Xuxa, who grew up in a broken home and took up modeling at 16 to help support her mother and four brothers and sisters, now regularly jets between Rio, Buenos Aires, Barcelona and New York the way most people drive around town. In the last decade, she has been linked romantically with ex-soccer great Pele, Argentine President Carlos Menem and John F. Kennedy Jr.

She is one of the richest people in show business. According to Forbes magazine, in 1991 Xuxa was the world's 37th-highest-paid entertainer and the first Latin American to crack the magazine's Top 40. Last year, Xuxa earned an estimated $19 million from her shows, records and product licensing agreements, just behind techno-thriller author Tom Clancy and just ahead of actor Mel Gibson.

She started on TV in 1982 with Brazil's No. 2 network and four years later jumped to the giant Globo network--the centerpiece of a media company that includes magazines, newspapers and records.

And she may be the hardest-working TV star anywhere. She is already working regularly on two continents and is aiming for a third.

On Wednesday and Thursday, Xuxa tapes three Portuguese shows a day at Globo network's studio in Rio. On Saturday and Sunday, she tapes five Spanish shows a day in Buenos Aires. When she is not taping in South America, she is probably in Barcelona taping her new European show, "Xuxa Park." In between, she still manages live performances and personal appearances.

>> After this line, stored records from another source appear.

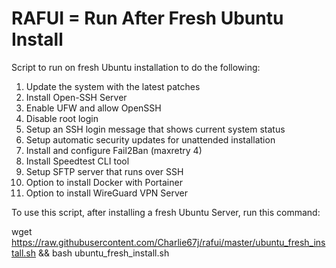 # RAFUI = Run After Fresh Ubuntu Install

Script to run on fresh Ubuntu installation to do the following:
1. Update the system with the latest patches
2. Install Open-SSH Server
3. Enable UFW and allow OpenSSH
4. Disable root login
5. Setup an SSH login message that shows current system status
6. Setup automatic security updates for unattended installation
7. Install and configure Fail2Ban (maxretry 4)
8. Install Speedtest CLI tool
9. Setup SFTP server that runs over SSH
10. Option to install Docker with Portainer
11. Option to install WireGuard VPN Server

To use this script, after installing a fresh Ubuntu Server, run this command:

wget https://raw.githubusercontent.com/Charlie67j/rafui/master/ubuntu_fresh_install.sh && bash ubuntu_fresh_install.sh

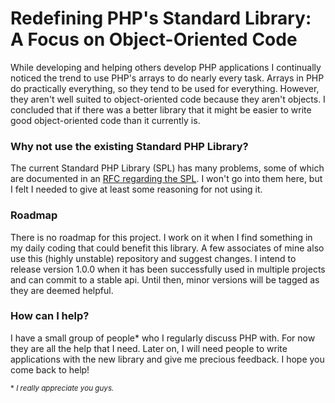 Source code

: # Redefining PHP's Standard Library: A Focus on Object-Oriented Code

While developing and helping others develop PHP applications I continually noticed the trend to use PHP's arrays to do nearly every task. Arrays in PHP do practically everything, so they tend to be used for everything. However, they aren't well suited to object-oriented code because they aren't objects. I concluded that if there was a better library that it might be easier to write good object-oriented code than it currently is.

### Why not use the existing Standard PHP Library?

The current Standard PHP Library (SPL) has many problems, some of which are documented in an [RFC regarding the SPL](https://wiki.php.net/rfc/spl-improvements).  I won't go into them here, but I felt I needed to give at least some reasoning for not using it.

### Roadmap

There is no roadmap for this project. I work on it when I find something in my daily coding that could benefit this library. A few associates of mine also use this (highly unstable) repository and suggest changes. I intend to release version 1.0.0 when it has been successfully used in multiple projects and can commit to a stable api. Until then, minor versions will be tagged as they are deemed helpful.

### How can I help?

I have a small group of people* who I regularly discuss PHP with. For now they are all the help that I need. Later on, I will need people to write applications with the new library and give me precious feedback.  I hope you come back to help!

<sup> * *I really appreciate you guys.*</sup>
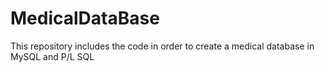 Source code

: # MedicalDataBase
This repository includes the code in order to create a medical database in MySQL and P/L SQL
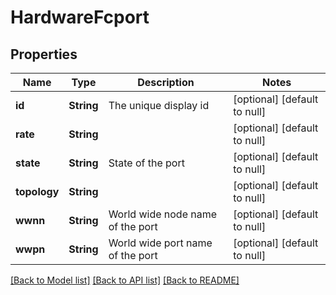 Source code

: # HardwareFcport

## Properties
Name | Type | Description | Notes
------------ | ------------- | ------------- | -------------
**id** | **String** | The unique display id | [optional] [default to null]
**rate** | **String** |  | [optional] [default to null]
**state** | **String** | State of the port | [optional] [default to null]
**topology** | **String** |  | [optional] [default to null]
**wwnn** | **String** | World wide node name of the port | [optional] [default to null]
**wwpn** | **String** | World wide port name of the port | [optional] [default to null]

[[Back to Model list]](../README.md#documentation-for-models) [[Back to API list]](../README.md#documentation-for-api-endpoints) [[Back to README]](../README.md)


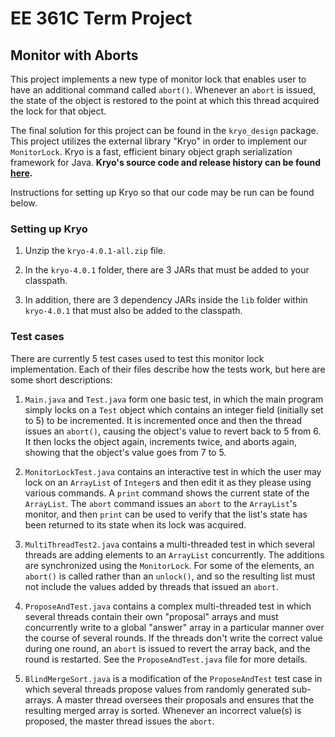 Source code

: # EE 361C Term Project

## Monitor with Aborts

This project implements a new type of monitor lock that enables user to have an additional command called `abort()`. Whenever an `abort` is issued, the state of the object is restored to the point at which this thread acquired the lock for that object.

The final solution for this project can be found in the `kryo_design` package. This project utilizes the external library "Kryo" in order to implement our `MonitorLock`. Kryo is a fast, efficient binary object graph serialization framework for Java. **Kryo's source code and release history can be found [here](https://github.com/EsotericSoftware/kryo).**

Instructions for setting up Kryo so that our code may be run can be found below.

### Setting up Kryo

1) Unzip the `kryo-4.0.1-all.zip` file.

2) In the `kryo-4.0.1` folder, there are 3 JARs that must be added to your classpath. 

3) In addition, there are 3 dependency JARs inside the `lib` folder within `kryo-4.0.1` that must also be added to the classpath.

### Test cases

There are currently 5 test cases used to test this monitor lock implementation. Each of their files describe how the tests work, but here are some short descriptions:

1) `Main.java` and `Test.java` form one basic test, in which the main program simply locks on a `Test` object which contains an integer field (initially set to 5) to be incremented. It is incremented once and then the thread issues an `abort()`, causing the object's value to revert back to 5 from 6. It then locks the object again, increments twice, and aborts again, showing that the object's value goes from 7 to 5.

2) `MonitorLockTest.java` contains an interactive test in which the user may lock on an `ArrayList` of `Integer`s and then edit it as they please using various commands. A `print` command shows the current state of the `ArrayList`. The `abort` command issues an `abort` to the `ArrayList`'s monitor, and then `print` can be used to verify that the list's state has been returned to its state when its lock was acquired.

3) `MultiThreadTest2.java` contains a multi-threaded test in which several threads are adding elements to an `ArrayList` concurrently. The additions are synchronized using the `MonitorLock`. For some of the elements, an `abort()` is called rather than an `unlock()`, and so the resulting list must not include the values added by threads that issued an `abort`.

4) `ProposeAndTest.java` contains a complex multi-threaded test in which several threads contain their own "proposal" arrays and must concurrently write to a global "answer" array in a particular manner over the course of several rounds. If the threads don't write the correct value during one round, an `abort` is issued to revert the array back, and the round is restarted. See the `ProposeAndTest.java` file for more details.

5) `BlindMergeSort.java` is a modification of the `ProposeAndTest` test case in which several threads propose values from randomly generated sub-arrays. A master thread oversees their proposals and ensures that the resulting merged array is sorted. Whenever an incorrect value(s) is proposed, the master thread issues the `abort`. 
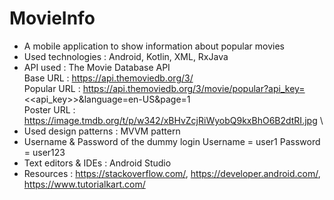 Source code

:# MovieInfo

- A mobile application to show information about popular movies
- Used technologies : Android, Kotlin, XML, RxJava
- API used : The Movie Database API\
    Base URL : https://api.themoviedb.org/3/ \
    Popular URL : https://api.themoviedb.org/3/movie/popular?api_key=<<api_key>>&language=en-US&page=1 \
    Poster URL : https://image.tmdb.org/t/p/w342/xBHvZcjRiWyobQ9kxBhO6B2dtRI.jpg \
- Used design patterns : MVVM pattern
- Username & Password of the dummy login
    Username = user1
    Password = user123
- Text editors & IDEs : Android Studio
- Resources : https://stackoverflow.com/, https://developer.android.com/, https://www.tutorialkart.com/
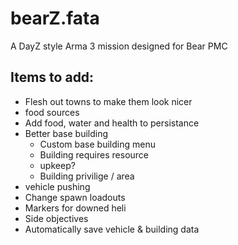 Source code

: # bearZ.fata
A DayZ style Arma 3 mission designed for Bear PMC

## Items to add: 
- Flesh out towns to make them look nicer
- food sources
- Add food, water and health to persistance
- Better base building
	- Custom base building menu
	- Building requires resource
	- upkeep?
	- Building privilige / area
- vehicle pushing
- Change spawn loadouts
- Markers for downed heli
- Side objectives
- Automatically save vehicle & building data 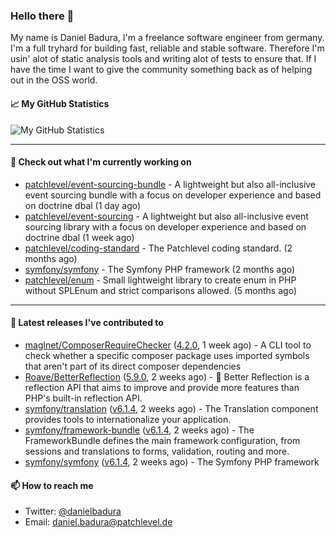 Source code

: ### Hello there 👋

My name is Daniel Badura, I'm a freelance software engineer from germany. I'm a full tryhard for building fast, reliable and stable software. 
Therefore I'm usin' alot of static analysis tools and writing alot of tests to ensure that. If I have the time I want to give the community something back as of helping out in the OSS world.

#### 📈 My GitHub Statistics

![My GitHub Statistics](https://github-readme-stats.vercel.app/api?username=DanielBadura&show_icons=true&count_private=true&hide_title=true)

---

#### 👷 Check out what I'm currently working on

- [patchlevel/event-sourcing-bundle](https://github.com/patchlevel/event-sourcing-bundle) - A lightweight but also all-inclusive event sourcing bundle with a focus on developer experience and based on doctrine dbal (1 day ago)
- [patchlevel/event-sourcing](https://github.com/patchlevel/event-sourcing) - A lightweight but also all-inclusive event sourcing library with a focus on developer experience and based on doctrine dbal (1 week ago)
- [patchlevel/coding-standard](https://github.com/patchlevel/coding-standard) - The Patchlevel coding standard. (2 months ago)
- [symfony/symfony](https://github.com/symfony/symfony) - The Symfony PHP framework (2 months ago)
- [patchlevel/enum](https://github.com/patchlevel/enum) - Small lightweight library to create enum in PHP without SPLEnum and strict comparisons allowed. (5 months ago)

---

#### 🔭 Latest releases I've contributed to

- [maglnet/ComposerRequireChecker](https://github.com/maglnet/ComposerRequireChecker) ([4.2.0](https://github.com/maglnet/ComposerRequireChecker/releases/tag/4.2.0), 1 week ago) - A CLI tool to check whether a specific composer package uses imported symbols that aren&#39;t part of its direct composer dependencies
- [Roave/BetterReflection](https://github.com/Roave/BetterReflection) ([5.9.0](https://github.com/Roave/BetterReflection/releases/tag/5.9.0), 2 weeks ago) - :crystal_ball: Better Reflection is a reflection API that aims to improve and provide more features than PHP&#39;s built-in reflection API.
- [symfony/translation](https://github.com/symfony/translation) ([v6.1.4](https://github.com/symfony/translation/releases/tag/v6.1.4), 2 weeks ago) - The Translation component provides tools to internationalize your application.
- [symfony/framework-bundle](https://github.com/symfony/framework-bundle) ([v6.1.4](https://github.com/symfony/framework-bundle/releases/tag/v6.1.4), 2 weeks ago) - The FrameworkBundle defines the main framework configuration, from sessions and translations to forms, validation, routing and more.
- [symfony/symfony](https://github.com/symfony/symfony) ([v6.1.4](https://github.com/symfony/symfony/releases/tag/v6.1.4), 2 weeks ago) - The Symfony PHP framework

#### 📫 How to reach me

- Twitter: [@danielbadura](https://twitter.com/danielbadura)
- Email: [daniel.badura@patchlevel.de](mailto:daniel.badura@patchlevel.de)
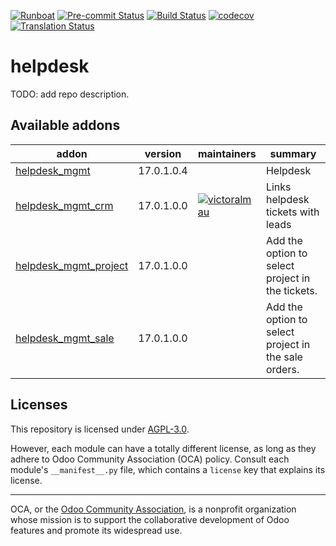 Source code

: 
[![Runboat](https://img.shields.io/badge/runboat-Try%20me-875A7B.png)](https://runboat.odoo-community.org/builds?repo=OCA/helpdesk&target_branch=17.0)
[![Pre-commit Status](https://github.com/OCA/helpdesk/actions/workflows/pre-commit.yml/badge.svg?branch=17.0)](https://github.com/OCA/helpdesk/actions/workflows/pre-commit.yml?query=branch%3A17.0)
[![Build Status](https://github.com/OCA/helpdesk/actions/workflows/test.yml/badge.svg?branch=17.0)](https://github.com/OCA/helpdesk/actions/workflows/test.yml?query=branch%3A17.0)
[![codecov](https://codecov.io/gh/OCA/helpdesk/branch/17.0/graph/badge.svg)](https://codecov.io/gh/OCA/helpdesk)
[![Translation Status](https://translation.odoo-community.org/widgets/helpdesk-17-0/-/svg-badge.svg)](https://translation.odoo-community.org/engage/helpdesk-17-0/?utm_source=widget)

<!-- /!\ do not modify above this line -->

# helpdesk

TODO: add repo description.

<!-- /!\ do not modify below this line -->

<!-- prettier-ignore-start -->

[//]: # (addons)

Available addons
----------------
addon | version | maintainers | summary
--- | --- | --- | ---
[helpdesk_mgmt](helpdesk_mgmt/) | 17.0.1.0.4 |  | Helpdesk
[helpdesk_mgmt_crm](helpdesk_mgmt_crm/) | 17.0.1.0.0 | [![victoralmau](https://github.com/victoralmau.png?size=30px)](https://github.com/victoralmau) | Links helpdesk tickets with leads
[helpdesk_mgmt_project](helpdesk_mgmt_project/) | 17.0.1.0.0 |  | Add the option to select project in the tickets.
[helpdesk_mgmt_sale](helpdesk_mgmt_sale/) | 17.0.1.0.0 |  | Add the option to select project in the sale orders.

[//]: # (end addons)

<!-- prettier-ignore-end -->

## Licenses

This repository is licensed under [AGPL-3.0](LICENSE).

However, each module can have a totally different license, as long as they adhere to Odoo Community Association (OCA)
policy. Consult each module's `__manifest__.py` file, which contains a `license` key
that explains its license.

----
OCA, or the [Odoo Community Association](http://odoo-community.org/), is a nonprofit
organization whose mission is to support the collaborative development of Odoo features
and promote its widespread use.
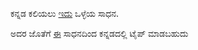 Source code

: ಕನ್ನಡ ಕಲಿಯಲು [ಇದು](https://play.google.com/store/apps/details?id=com.pgjpb.learnkannada&hl=en)  ಒಳ್ಳೆಯ ಸಾಧನ.

ಅದರ ಜೊತೆಗೆ [ಈ](https://play.google.com/store/apps/details?id=com.sriandroid.justkannada)
ಸಾಧನದಿಂದ ಕನ್ನಡದಲ್ಲಿ ಟೈಪ್ ಮಾಡಬಹುದು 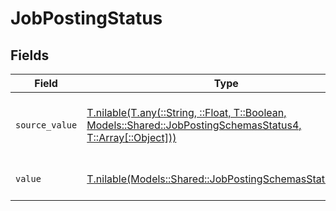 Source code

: # JobPostingStatus


## Fields

| Field                                                                                                                                                                      | Type                                                                                                                                                                       | Required                                                                                                                                                                   | Description                                                                                                                                                                | Example                                                                                                                                                                    |
| -------------------------------------------------------------------------------------------------------------------------------------------------------------------------- | -------------------------------------------------------------------------------------------------------------------------------------------------------------------------- | -------------------------------------------------------------------------------------------------------------------------------------------------------------------------- | -------------------------------------------------------------------------------------------------------------------------------------------------------------------------- | -------------------------------------------------------------------------------------------------------------------------------------------------------------------------- |
| `source_value`                                                                                                                                                             | [T.nilable(T.any(::String, ::Float, T::Boolean, Models::Shared::JobPostingSchemasStatus4, T::Array[::Object]))](../../models/shared/jobpostingschemasstatussourcevalue.md) | :heavy_minus_sign:                                                                                                                                                         | The source value of the job postings status.                                                                                                                               | Live                                                                                                                                                                       |
| `value`                                                                                                                                                                    | [T.nilable(Models::Shared::JobPostingSchemasStatusValue)](../../models/shared/jobpostingschemasstatusvalue.md)                                                             | :heavy_minus_sign:                                                                                                                                                         | The status of the job postings.                                                                                                                                            | live                                                                                                                                                                       | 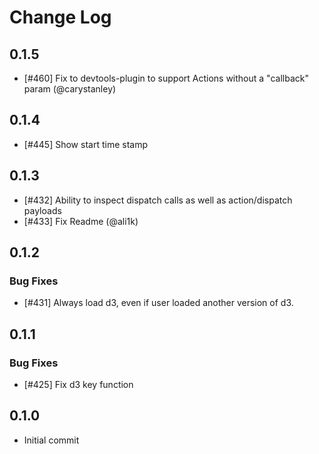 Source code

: # Change Log

## 0.1.5

 * [#460] Fix to devtools-plugin to support Actions without a "callback" param (@carystanley)

## 0.1.4

 * [#445] Show start time stamp

## 0.1.3

 * [#432] Ability to inspect dispatch calls as well as action/dispatch payloads
 * [#433] Fix Readme (@ali1k)

## 0.1.2

### Bug Fixes

 * [#431] Always load d3, even if user loaded another version of d3.

## 0.1.1

### Bug Fixes

 * [#425] Fix d3 key function

## 0.1.0

 * Initial commit
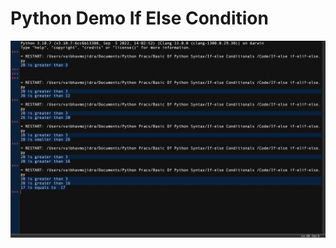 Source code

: # Python Demo If Else Condition

![Output](https://github.com/VaibhavMojidra/Python---Demo-If-Else-Condition/blob/master/output/output.png)
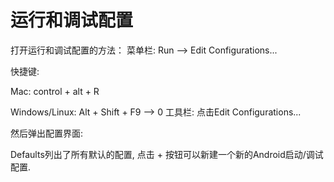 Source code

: # 运行和调试配置

打开运行和调试配置的方法：
菜单栏: Run —> Edit Configurations...

快捷键: 

Mac: control + alt + R 

Windows/Linux: Alt + Shift + F9 —> 0
工具栏: 点击Edit Configurations...

然后弹出配置界面:

Defaults列出了所有默认的配置, 点击 + 按钮可以新建一个新的Android启动/调试配置.
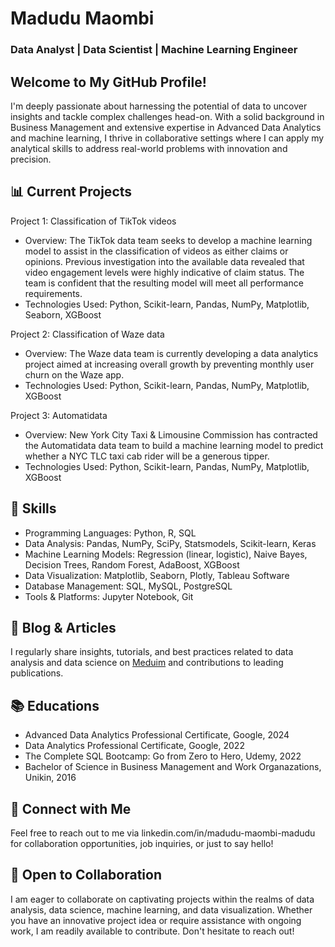 # Madudu Maombi
### Data Analyst | Data Scientist | Machine Learning Engineer
## Welcome to My GitHub Profile!
I'm deeply passionate about harnessing the potential of data to uncover insights and tackle complex challenges head-on. With a solid background in Business Management and extensive expertise in Advanced Data Analytics and machine learning, I thrive in collaborative settings where I can apply my analytical skills to address real-world problems with innovation and precision.

## 📊 Current Projects
Project 1: Classification of TikTok videos
- Overview: The TikTok data team seeks to develop a machine learning model to assist in the classification of videos as either claims or opinions. Previous investigation into the available data revealed that video engagement levels were highly indicative of claim status. The team is confident that the resulting model will meet all performance requirements.
- Technologies Used: Python, Scikit-learn, Pandas, NumPy, Matplotlib, Seaborn, XGBoost
  
Project 2: Classification of Waze data
- Overview: The Waze data team is currently developing a data analytics project aimed at increasing overall growth by preventing monthly user churn on the Waze app. 
- Technologies Used: Python, Scikit-learn, Pandas, NumPy, Matplotlib, XGBoost

Project 3: Automatidata
- Overview: New York City Taxi & Limousine Commission has contracted the Automatidata data team to build a machine learning model to predict whether a NYC TLC taxi cab rider will be a generous tipper.  
- Technologies Used: Python, Scikit-learn, Pandas, NumPy, Matplotlib, XGBoost
  
## 🌱 Skills
- Programming Languages: Python, R, SQL
- Data Analysis: Pandas, NumPy, SciPy, Statsmodels, Scikit-learn, Keras
- Machine Learning Models: Regression (linear, logistic), Naive Bayes, Decision Trees, Random Forest, AdaBoost, XGBoost
- Data Visualization: Matplotlib, Seaborn, Plotly, Tableau Software
- Database Management: SQL, MySQL, PostgreSQL
- Tools & Platforms: Jupyter Notebook, Git

## 📝 Blog & Articles
I regularly share insights, tutorials, and best practices related to data analysis and data science on [Meduim](https://medium.com/@maombimadudu/about) and contributions to leading publications.

## 📚 Educations
- Advanced Data Analytics Professional Certificate, Google, 2024
- Data Analytics Professional Certificate, Google, 2022
- The Complete SQL Bootcamp: Go from Zero to Hero, Udemy, 2022
- Bachelor of Science in Business Management and Work Organazations, Unikin, 2016

## 💬 Connect with Me
Feel free to reach out to me via linkedin.com/in/madudu-maombi-madudu for collaboration opportunities, job inquiries, or just to say hello!

## 🤝 Open to Collaboration
I am eager to collaborate on captivating projects within the realms of data analysis, data science, machine learning, and data visualization. 
Whether you have an innovative project idea or require assistance with ongoing work, I am readily available to contribute. 
Don't hesitate to reach out!

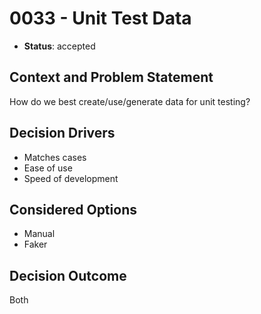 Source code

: # 0033 - Unit Test Data

* **Status**: accepted

## Context and Problem Statement

How do we best create/use/generate data for unit testing?

## Decision Drivers

- Matches cases
- Ease of use
- Speed of development

## Considered Options

- Manual
- Faker

## Decision Outcome

Both

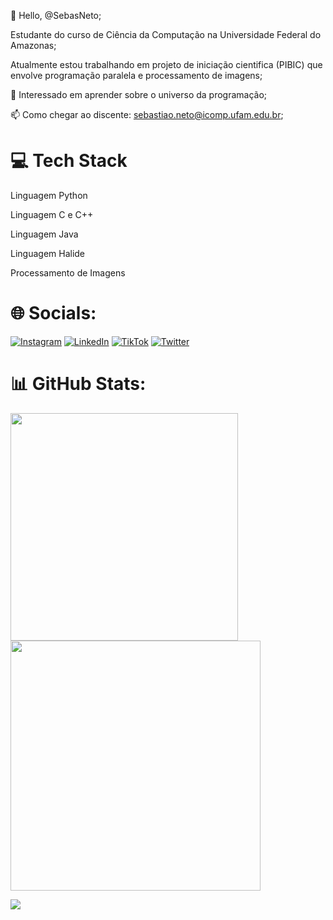 👋 Hello, @SebasNeto;

Estudante do curso de Ciência da Computação na Universidade Federal do Amazonas;

Atualmente estou trabalhando em projeto de iniciação cientifica (PIBIC) que envolve programação paralela e processamento de imagens;

👀 Interessado em aprender sobre o universo da programação;

📫 Como chegar ao discente: sebastiao.neto@icomp.ufam.edu.br;

# 💻 Tech Stack
Linguagem Python

Linguagem C e C++

Linguagem Java 

Linguagem Halide

Processamento de Imagens


# 🌐 Socials:
[![Instagram](https://img.shields.io/badge/Instagram-%23E4405F.svg?logo=Instagram&logoColor=white)]() [![LinkedIn](https://img.shields.io/badge/LinkedIn-%230077B5.svg?logo=linkedin&logoColor=white)](https://www.linkedin.com/in/sebasti%C3%A3o-bicharra-ba53a81b7/) [![TikTok](https://img.shields.io/badge/TikTok-%23000000.svg?logo=TikTok&logoColor=white)]() [![Twitter](https://img.shields.io/badge/Twitter-%231DA1F2.svg?logo=Twitter&logoColor=white)]() 

# 📊 GitHub Stats:
<img src="https://github-readme-stats-wheat-two-53.vercel.app/api?username=SebasNeto&theme=neon&hide_border=false&include_all_commits=false&count_private=false"  width="364px" />                    <img src="https://github-readme-streak-stats.herokuapp.com/?user=SebasNeto&theme=neon&hide_border=false"  width="400px" />



![](https://github-readme-stats-wheat-two-53.vercel.app/api/top-langs/?username=SebasNeto&theme=neon&hide_border=false&include_all_commits=false&count_private=false&layout=compact)
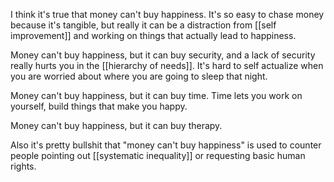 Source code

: I think it's true that money can't buy happiness. It's so easy to chase money because it's tangible, but really it can be a distraction from [[self improvement]] and working on things that actually lead to happiness.

Money can't buy happiness, but it can buy security, and a lack of security really hurts you in the [[hierarchy of needs]]. It's hard to self actualize when you are worried about where you are going to sleep that night.

Money can't buy happiness, but it can buy time. Time lets you work on yourself, build things that make you happy.

Money can't buy happiness, but it can buy therapy.

Also it's pretty bullshit that "money can't buy happiness" is used to counter people pointing out [[systematic inequality]] or requesting basic human rights.

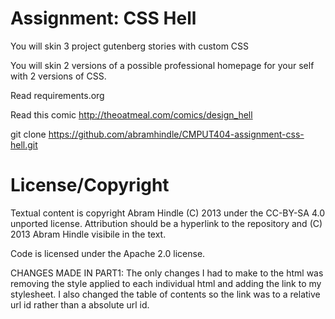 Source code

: Assignment: CSS Hell
====================

You will skin 3 project gutenberg stories with custom CSS

You will skin 2 versions of a possible professional homepage for your
self with 2 versions of CSS.

Read requirements.org

Read this comic http://theoatmeal.com/comics/design_hell

git clone https://github.com/abramhindle/CMPUT404-assignment-css-hell.git

License/Copyright
=================

Textual content is copyright Abram Hindle (C) 2013 under the CC-BY-SA
4.0 unported license. Attribution should be a hyperlink to the
repository and (C) 2013 Abram Hindle visibile in the text.

Code is licensed under the Apache 2.0 license.

CHANGES MADE IN PART1:
The only changes I had to make to the html was removing the style applied to each individual html and adding the link to my stylesheet. I also changed the table of contents so the link was to a relative url id rather than a absolute url id.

"I like my work, but all my work is like a conquest," she says. "Children are the most important thing in the world, but a new child is born every day and there is no guarantee that they will automatically like me."

More than 20 million Spanish- and Portuguese-speaking children watch "The Xuxa Show" in 16 countries every day. In the last six years, she has sold more than 15 million records and 35 million comic books. More than 2 million Spanish-speaking U.S. children already watch Xuxa on Saturday and Sunday mornings on Los Angeles' KMEX-TV, Channel 34, and other Univision network TV stations.

Now she wants to take on the rest of North America. She has bought a New York co-op and a vacation home in the Hamptons on Long Island and expects to break into the U.S. record market with her first English-language album this summer. She says she will launch an English-language TV show next year.